Róisín shakes her head in dismay. For the widow and the priest have become even more unwholesome than the snub-nosed toad sat in front of her licking its own eyeball.
Róisín shuts herself in the kitchen. She takes her apron off and puts it on again. She picks up a potato and starts peeling it in an agony of indecision.
She has to go and warn him. Róisín looks down at the potato. But if she runs out now the priest might guess that she’s been eavesdropping. She drops the potato into the bowl in the sink. She’ll find Mahony later and tell him exactly what she’s heard.

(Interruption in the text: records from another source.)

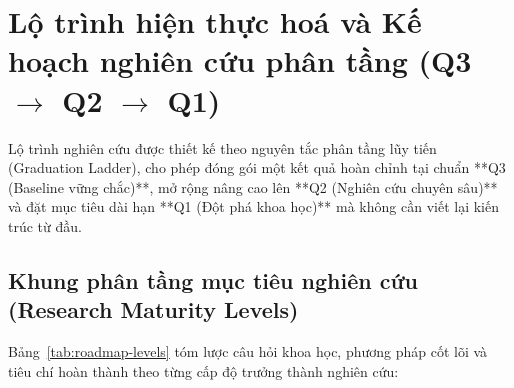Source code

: \section{Lộ trình hiện thực hoá và Kế hoạch nghiên cứu phân tầng \texorpdfstring{(Q3 $\rightarrow$ Q2 $\rightarrow$ Q1)}{(Q3 -> Q2 -> Q1)}}

Lộ trình nghiên cứu được thiết kế theo nguyên tắc phân tầng lũy tiến (Graduation Ladder), cho phép đóng gói một kết quả hoàn chỉnh tại chuẩn **Q3 (Baseline vững chắc)**, mở rộng nâng cao lên **Q2 (Nghiên cứu chuyên sâu)** và đặt mục tiêu dài hạn **Q1 (Đột phá khoa học)** mà không cần viết lại kiến trúc từ đầu.

\subsection{Khung phân tầng mục tiêu nghiên cứu (Research Maturity Levels)}

Bảng~\ref{tab:roadmap-levels} tóm lược câu hỏi khoa học, phương pháp cốt lõi và tiêu chí hoàn thành theo từng cấp độ trưởng thành nghiên cứu:

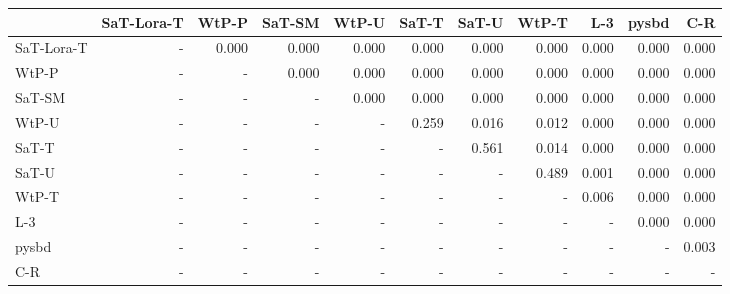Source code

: \begin{tabular}{lrrrrrrrrrr}
\toprule
 & SaT-Lora-T & WtP-P & SaT-SM & WtP-U & SaT-T & SaT-U & WtP-T & L-3 & pysbd & C-R \\
\midrule
SaT-Lora-T & - & 0.000 & 0.000 & 0.000 & 0.000 & 0.000 & 0.000 & 0.000 & 0.000 & 0.000 \\
WtP-P & - & - & 0.000 & 0.000 & 0.000 & 0.000 & 0.000 & 0.000 & 0.000 & 0.000 \\
SaT-SM & - & - & - & 0.000 & 0.000 & 0.000 & 0.000 & 0.000 & 0.000 & 0.000 \\
WtP-U & - & - & - & - & 0.259 & 0.016 & 0.012 & 0.000 & 0.000 & 0.000 \\
SaT-T & - & - & - & - & - & 0.561 & 0.014 & 0.000 & 0.000 & 0.000 \\
SaT-U & - & - & - & - & - & - & 0.489 & 0.001 & 0.000 & 0.000 \\
WtP-T & - & - & - & - & - & - & - & 0.006 & 0.000 & 0.000 \\
L-3 & - & - & - & - & - & - & - & - & 0.000 & 0.000 \\
pysbd & - & - & - & - & - & - & - & - & - & 0.003 \\
C-R & - & - & - & - & - & - & - & - & - & - \\
\bottomrule
\end{tabular}


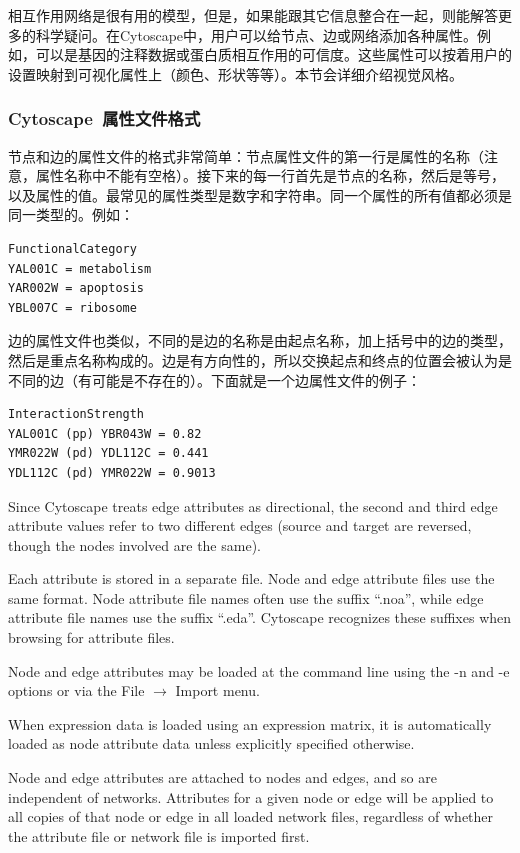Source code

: 相互作用网络是很有用的模型，但是，如果能跟其它信息整合在一起，则能解答更多的科学疑问。在Cytoscape中，用户可以给节点、边或网络添加各种属性。例如，可以是基因的注释数据或蛋白质相互作用的可信度。这些属性可以按着用户的设置映射到可视化属性上（颜色、形状等等）。本节会详细介绍视觉风格。

\subsubsection{Cytoscape~属性文件格式}
节点和边的属性文件的格式非常简单：节点属性文件的第一行是属性的名称（注意，属性名称中不能有空格）。接下来的每一行首先是节点的名称，然后是等号，以及属性的值。最常见的属性类型是数字和字符串。同一个属性的所有值都必须是同一类型的。例如：

 \begin{verbatim}
FunctionalCategory
YAL001C = metabolism
YAR002W = apoptosis
YBL007C = ribosome
\end{verbatim}

边的属性文件也类似，不同的是边的名称是由起点名称，加上括号中的边的类型，然后是重点名称构成的。边是有方向性的，所以交换起点和终点的位置会被认为是不同的边（有可能是不存在的）。下面就是一个边属性文件的例子：

 \begin{verbatim}
InteractionStrength
YAL001C (pp) YBR043W = 0.82
YMR022W (pd) YDL112C = 0.441
YDL112C (pd) YMR022W = 0.9013
\end{verbatim}

 Since Cytoscape treats edge attributes as directional, the second and third
edge attribute values refer to two different edges (source and target are
reversed, though the nodes involved are the same). 

 Each attribute is stored in a separate file. Node and edge attribute files use
the same format. Node attribute file names often use the suffix ``.noa'', while
edge attribute file names use the suffix ``.eda''. Cytoscape recognizes these
suffixes when browsing for attribute files. 

 Node and edge attributes may be loaded at the command line using the -n and -e
options or via the File $\rightarrow$ Import menu. 

 When expression data is loaded using an expression matrix, it is automatically
loaded as node attribute data unless explicitly specified otherwise. 



 Node and edge attributes are attached to nodes and edges, and so are
independent of networks. Attributes for a given node or edge will be applied to
all copies of that node or edge in all loaded network files, regardless of
whether the attribute file or network file is imported first.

She’ll tell him to watch out for himself.
As Róisín rinses the cut potatoes and sets them on the hob she thinks about Mahony. As Róisín rolls the priest’s liver in flour she thinks about Mahony. As she cuts onions into the pan, ready for the meat, she thinks about Mahony.
She blots her eyes with the hem of her apron, realising that they are watering more than they ought to be. As she slides the liver from the pan into a warming dish Róisín finally admits to herself that she’s in love with him. She’s in love with him wildly, against each and every sensible thought. Róisín sobs into her apron and the frogs watch her sympathetically from just outside the kitchen door, like a row of polite cinemagoers.